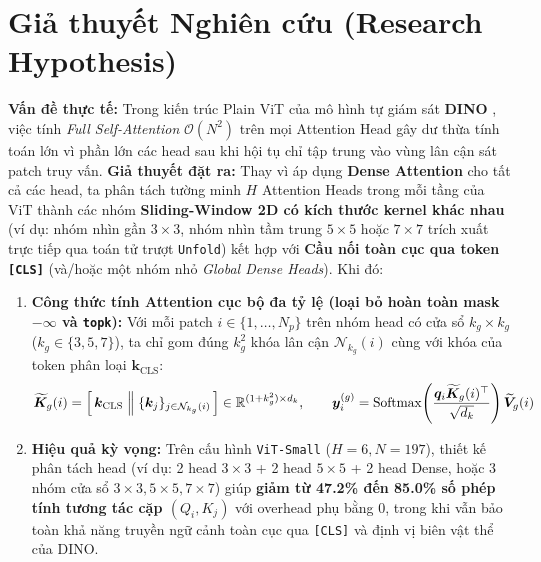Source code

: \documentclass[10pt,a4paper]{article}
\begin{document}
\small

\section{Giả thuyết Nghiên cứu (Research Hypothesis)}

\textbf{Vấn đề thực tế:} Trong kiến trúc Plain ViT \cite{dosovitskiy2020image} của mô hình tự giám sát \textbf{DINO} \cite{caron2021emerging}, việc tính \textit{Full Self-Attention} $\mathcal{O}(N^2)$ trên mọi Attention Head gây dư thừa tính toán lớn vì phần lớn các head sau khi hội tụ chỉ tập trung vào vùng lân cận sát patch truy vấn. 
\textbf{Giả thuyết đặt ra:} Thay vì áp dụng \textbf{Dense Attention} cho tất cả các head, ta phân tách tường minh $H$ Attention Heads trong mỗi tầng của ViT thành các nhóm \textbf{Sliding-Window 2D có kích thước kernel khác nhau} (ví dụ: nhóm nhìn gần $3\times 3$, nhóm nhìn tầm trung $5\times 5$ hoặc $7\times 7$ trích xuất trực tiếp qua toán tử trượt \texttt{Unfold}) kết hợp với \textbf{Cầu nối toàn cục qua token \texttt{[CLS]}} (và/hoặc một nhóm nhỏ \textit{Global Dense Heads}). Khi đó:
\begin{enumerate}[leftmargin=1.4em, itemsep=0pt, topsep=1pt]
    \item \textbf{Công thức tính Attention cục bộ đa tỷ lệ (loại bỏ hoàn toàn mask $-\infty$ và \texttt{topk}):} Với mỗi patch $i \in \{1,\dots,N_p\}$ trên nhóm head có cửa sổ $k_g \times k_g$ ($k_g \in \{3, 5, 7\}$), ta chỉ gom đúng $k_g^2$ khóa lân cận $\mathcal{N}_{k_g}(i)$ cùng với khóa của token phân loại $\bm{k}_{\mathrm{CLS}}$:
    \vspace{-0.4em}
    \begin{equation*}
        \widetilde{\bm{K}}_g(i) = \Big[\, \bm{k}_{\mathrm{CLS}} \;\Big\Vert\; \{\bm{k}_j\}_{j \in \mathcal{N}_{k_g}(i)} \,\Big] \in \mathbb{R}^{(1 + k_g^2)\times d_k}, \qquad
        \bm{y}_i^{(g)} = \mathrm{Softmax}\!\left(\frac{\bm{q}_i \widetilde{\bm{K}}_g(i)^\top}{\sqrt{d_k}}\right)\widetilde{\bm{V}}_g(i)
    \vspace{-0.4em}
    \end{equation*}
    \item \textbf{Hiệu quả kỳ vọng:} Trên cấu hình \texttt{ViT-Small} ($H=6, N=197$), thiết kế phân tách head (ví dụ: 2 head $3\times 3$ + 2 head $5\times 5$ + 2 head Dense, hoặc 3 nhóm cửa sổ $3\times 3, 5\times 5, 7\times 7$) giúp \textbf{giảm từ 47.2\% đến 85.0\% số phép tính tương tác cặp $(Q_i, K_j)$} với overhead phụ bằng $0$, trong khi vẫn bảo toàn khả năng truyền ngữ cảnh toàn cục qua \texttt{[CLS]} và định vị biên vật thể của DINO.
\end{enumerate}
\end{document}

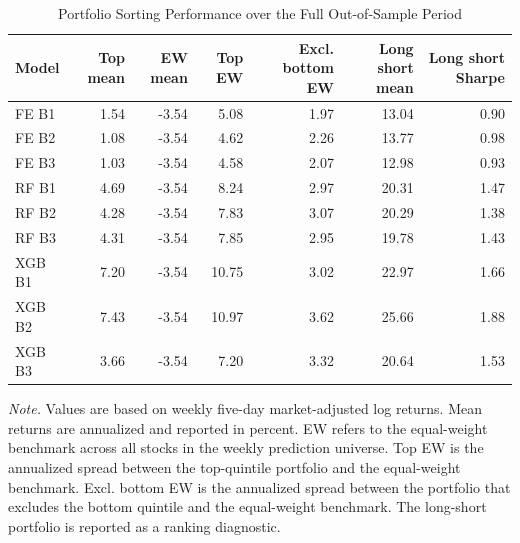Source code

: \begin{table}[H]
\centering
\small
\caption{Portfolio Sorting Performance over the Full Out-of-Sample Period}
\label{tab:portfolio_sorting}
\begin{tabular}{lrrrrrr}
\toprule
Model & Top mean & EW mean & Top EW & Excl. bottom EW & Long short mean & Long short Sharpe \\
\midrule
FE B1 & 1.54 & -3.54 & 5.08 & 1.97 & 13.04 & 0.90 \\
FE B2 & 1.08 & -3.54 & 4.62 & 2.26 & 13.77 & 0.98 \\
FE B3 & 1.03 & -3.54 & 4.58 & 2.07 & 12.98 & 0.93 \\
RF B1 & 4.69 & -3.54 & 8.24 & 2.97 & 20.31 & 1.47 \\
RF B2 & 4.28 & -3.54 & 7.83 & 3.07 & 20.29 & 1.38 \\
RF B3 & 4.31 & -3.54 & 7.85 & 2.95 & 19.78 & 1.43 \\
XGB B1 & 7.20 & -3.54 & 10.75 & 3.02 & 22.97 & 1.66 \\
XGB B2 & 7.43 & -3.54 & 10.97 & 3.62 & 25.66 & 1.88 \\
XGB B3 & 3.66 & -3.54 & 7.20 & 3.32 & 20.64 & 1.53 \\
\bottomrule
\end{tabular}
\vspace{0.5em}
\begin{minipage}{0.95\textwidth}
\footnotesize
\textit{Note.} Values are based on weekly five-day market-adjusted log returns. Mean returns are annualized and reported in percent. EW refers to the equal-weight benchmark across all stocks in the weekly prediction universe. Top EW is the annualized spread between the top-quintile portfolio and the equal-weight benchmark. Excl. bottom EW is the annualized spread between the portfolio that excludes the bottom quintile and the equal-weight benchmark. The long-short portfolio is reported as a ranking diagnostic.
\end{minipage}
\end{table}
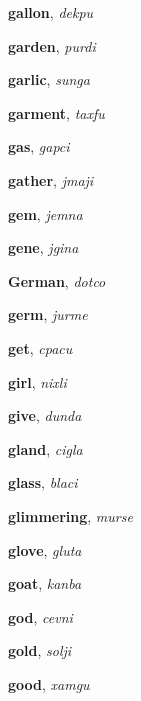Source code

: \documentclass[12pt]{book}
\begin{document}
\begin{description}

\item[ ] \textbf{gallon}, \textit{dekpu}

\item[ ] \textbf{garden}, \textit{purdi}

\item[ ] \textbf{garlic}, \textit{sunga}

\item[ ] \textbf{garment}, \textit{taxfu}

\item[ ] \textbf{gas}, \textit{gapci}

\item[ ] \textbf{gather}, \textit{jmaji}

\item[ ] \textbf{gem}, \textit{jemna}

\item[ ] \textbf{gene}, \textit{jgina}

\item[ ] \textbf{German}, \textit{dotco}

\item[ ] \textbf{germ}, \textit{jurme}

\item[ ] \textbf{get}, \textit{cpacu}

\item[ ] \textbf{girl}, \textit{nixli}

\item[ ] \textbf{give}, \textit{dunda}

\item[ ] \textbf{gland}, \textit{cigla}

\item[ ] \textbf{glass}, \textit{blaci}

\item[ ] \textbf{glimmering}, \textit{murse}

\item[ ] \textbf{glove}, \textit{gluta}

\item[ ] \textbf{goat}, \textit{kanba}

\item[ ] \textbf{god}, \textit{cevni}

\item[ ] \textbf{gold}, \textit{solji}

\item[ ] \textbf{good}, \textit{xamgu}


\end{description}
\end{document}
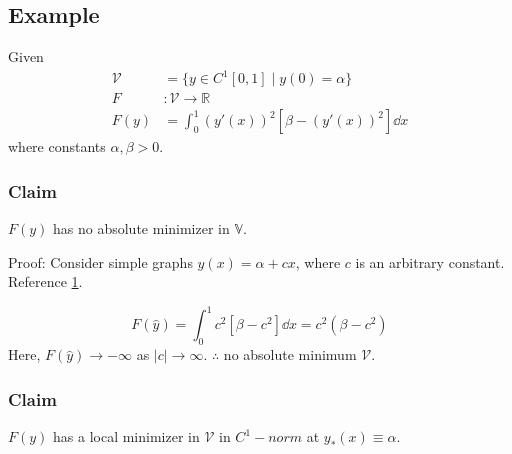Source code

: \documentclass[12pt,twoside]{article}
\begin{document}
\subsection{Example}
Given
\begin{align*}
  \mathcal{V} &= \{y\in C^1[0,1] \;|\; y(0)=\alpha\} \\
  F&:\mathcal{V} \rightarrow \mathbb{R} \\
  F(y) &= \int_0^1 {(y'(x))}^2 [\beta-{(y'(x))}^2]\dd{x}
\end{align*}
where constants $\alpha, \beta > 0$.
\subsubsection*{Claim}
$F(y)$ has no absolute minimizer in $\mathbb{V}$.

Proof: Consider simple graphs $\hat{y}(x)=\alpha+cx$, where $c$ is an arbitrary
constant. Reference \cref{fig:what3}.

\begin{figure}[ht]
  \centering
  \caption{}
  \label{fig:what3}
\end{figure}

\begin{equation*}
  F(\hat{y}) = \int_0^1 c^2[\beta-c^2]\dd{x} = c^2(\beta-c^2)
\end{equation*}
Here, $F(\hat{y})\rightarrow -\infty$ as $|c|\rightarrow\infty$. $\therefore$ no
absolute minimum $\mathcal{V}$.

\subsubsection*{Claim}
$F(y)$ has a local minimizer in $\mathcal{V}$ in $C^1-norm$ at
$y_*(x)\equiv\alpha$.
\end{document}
════
INSTRUCTIONS FOR THE TASK: Copy all of the material word for word, and include none of its pictures.

PROBLEM SOLUTION:
Source code

: \documentclass[10pt,a4paper]{article}
\begin{document}
\small

\section{Giả thuyết Nghiên cứu (Research Hypothesis)}

\textbf{Vấn đề thực tế:} Trong kiến trúc Plain ViT \cite{dosovitskiy2020image} của mô hình tự giám sát \textbf{DINO} \cite{caron2021emerging}, việc tính \textit{Full Self-Attention} $\mathcal{O}(N^2)$ trên mọi Attention Head gây dư thừa tính toán lớn vì phần lớn các head sau khi hội tụ chỉ tập trung vào vùng lân cận sát patch truy vấn. 
\textbf{Giả thuyết đặt ra:} Thay vì áp dụng \textbf{Dense Attention} cho tất cả các head, ta phân tách tường minh $H$ Attention Heads trong mỗi tầng của ViT thành các nhóm \textbf{Sliding-Window 2D có kích thước kernel khác nhau} (ví dụ: nhóm nhìn gần $3\times 3$, nhóm nhìn tầm trung $5\times 5$ hoặc $7\times 7$ trích xuất trực tiếp qua toán tử trượt \texttt{Unfold}) kết hợp với \textbf{Cầu nối toàn cục qua token \texttt{[CLS]}} (và/hoặc một nhóm nhỏ \textit{Global Dense Heads}). Khi đó:
\begin{enumerate}[leftmargin=1.4em, itemsep=0pt, topsep=1pt]
    \item \textbf{Công thức tính Attention cục bộ đa tỷ lệ (loại bỏ hoàn toàn mask $-\infty$ và \texttt{topk}):} Với mỗi patch $i \in \{1,\dots,N_p\}$ trên nhóm head có cửa sổ $k_g \times k_g$ ($k_g \in \{3, 5, 7\}$), ta chỉ gom đúng $k_g^2$ khóa lân cận $\mathcal{N}_{k_g}(i)$ cùng với khóa của token phân loại $\bm{k}_{\mathrm{CLS}}$:
    \vspace{-0.4em}
    \begin{equation*}
        \widetilde{\bm{K}}_g(i) = \Big[\, \bm{k}_{\mathrm{CLS}} \;\Big\Vert\; \{\bm{k}_j\}_{j \in \mathcal{N}_{k_g}(i)} \,\Big] \in \mathbb{R}^{(1 + k_g^2)\times d_k}, \qquad
        \bm{y}_i^{(g)} = \mathrm{Softmax}\!\left(\frac{\bm{q}_i \widetilde{\bm{K}}_g(i)^\top}{\sqrt{d_k}}\right)\widetilde{\bm{V}}_g(i)
    \vspace{-0.4em}
    \end{equation*}
    \item \textbf{Hiệu quả kỳ vọng:} Trên cấu hình \texttt{ViT-Small} ($H=6, N=197$), thiết kế phân tách head (ví dụ: 2 head $3\times 3$ + 2 head $5\times 5$ + 2 head Dense, hoặc 3 nhóm cửa sổ $3\times 3, 5\times 5, 7\times 7$) giúp \textbf{giảm từ 47.2\% đến 85.0\% số phép tính tương tác cặp $(Q_i, K_j)$} với overhead phụ bằng $0$, trong khi vẫn bảo toàn khả năng truyền ngữ cảnh toàn cục qua \texttt{[CLS]} và định vị biên vật thể của DINO.
\end{enumerate}
\end{document}

Source code

: \begin{table}[H]
\centering
\small
\caption{Portfolio Sorting Performance over the Full Out-of-Sample Period}
\label{tab:portfolio_sorting}
\begin{tabular}{lrrrrrr}
\toprule
Model & Top mean & EW mean & Top EW & Excl. bottom EW & Long short mean & Long short Sharpe \\
\midrule
FE B1 & 1.54 & -3.54 & 5.08 & 1.97 & 13.04 & 0.90 \\
FE B2 & 1.08 & -3.54 & 4.62 & 2.26 & 13.77 & 0.98 \\
FE B3 & 1.03 & -3.54 & 4.58 & 2.07 & 12.98 & 0.93 \\
RF B1 & 4.69 & -3.54 & 8.24 & 2.97 & 20.31 & 1.47 \\
RF B2 & 4.28 & -3.54 & 7.83 & 3.07 & 20.29 & 1.38 \\
RF B3 & 4.31 & -3.54 & 7.85 & 2.95 & 19.78 & 1.43 \\
XGB B1 & 7.20 & -3.54 & 10.75 & 3.02 & 22.97 & 1.66 \\
XGB B2 & 7.43 & -3.54 & 10.97 & 3.62 & 25.66 & 1.88 \\
XGB B3 & 3.66 & -3.54 & 7.20 & 3.32 & 20.64 & 1.53 \\
\bottomrule
\end{tabular}
\vspace{0.5em}
\begin{minipage}{0.95\textwidth}
\footnotesize
\textit{Note.} Values are based on weekly five-day market-adjusted log returns. Mean returns are annualized and reported in percent. EW refers to the equal-weight benchmark across all stocks in the weekly prediction universe. Top EW is the annualized spread between the top-quintile portfolio and the equal-weight benchmark. Excl. bottom EW is the annualized spread between the portfolio that excludes the bottom quintile and the equal-weight benchmark. The long-short portfolio is reported as a ranking diagnostic.
\end{minipage}
\end{table}
Source code

: \documentclass[12pt]{book}
\begin{document}
\begin{description}

\item[ ] \textbf{gallon}, \textit{dekpu}

\item[ ] \textbf{garden}, \textit{purdi}

\item[ ] \textbf{garlic}, \textit{sunga}

\item[ ] \textbf{garment}, \textit{taxfu}

\item[ ] \textbf{gas}, \textit{gapci}

\item[ ] \textbf{gather}, \textit{jmaji}

\item[ ] \textbf{gem}, \textit{jemna}

\item[ ] \textbf{gene}, \textit{jgina}

\item[ ] \textbf{German}, \textit{dotco}

\item[ ] \textbf{germ}, \textit{jurme}

\item[ ] \textbf{get}, \textit{cpacu}

\item[ ] \textbf{girl}, \textit{nixli}

\item[ ] \textbf{give}, \textit{dunda}

\item[ ] \textbf{gland}, \textit{cigla}

\item[ ] \textbf{glass}, \textit{blaci}

\item[ ] \textbf{glimmering}, \textit{murse}

\item[ ] \textbf{glove}, \textit{gluta}

\item[ ] \textbf{goat}, \textit{kanba}

\item[ ] \textbf{god}, \textit{cevni}

\item[ ] \textbf{gold}, \textit{solji}

\item[ ] \textbf{good}, \textit{xamgu}


\end{description}
\end{document}
Source code

: \documentclass[12pt,twoside]{article}
\begin{document}
\subsection{Example}
Given
\begin{align*}
  \mathcal{V} &= \{y\in C^1[0,1] \;|\; y(0)=\alpha\} \\
  F&:\mathcal{V} \rightarrow \mathbb{R} \\
  F(y) &= \int_0^1 {(y'(x))}^2 [\beta-{(y'(x))}^2]\dd{x}
\end{align*}
where constants $\alpha, \beta > 0$.
\subsubsection*{Claim}
$F(y)$ has no absolute minimizer in $\mathbb{V}$.

Proof: Consider simple graphs $\hat{y}(x)=\alpha+cx$, where $c$ is an arbitrary
constant. Reference \cref{fig:what3}.

\begin{figure}[ht]
  \centering
  \caption{}
  \label{fig:what3}
\end{figure}

\begin{equation*}
  F(\hat{y}) = \int_0^1 c^2[\beta-c^2]\dd{x} = c^2(\beta-c^2)
\end{equation*}
Here, $F(\hat{y})\rightarrow -\infty$ as $|c|\rightarrow\infty$. $\therefore$ no
absolute minimum $\mathcal{V}$.

\subsubsection*{Claim}
$F(y)$ has a local minimizer in $\mathcal{V}$ in $C^1-norm$ at
$y_*(x)\equiv\alpha$.
\end{document}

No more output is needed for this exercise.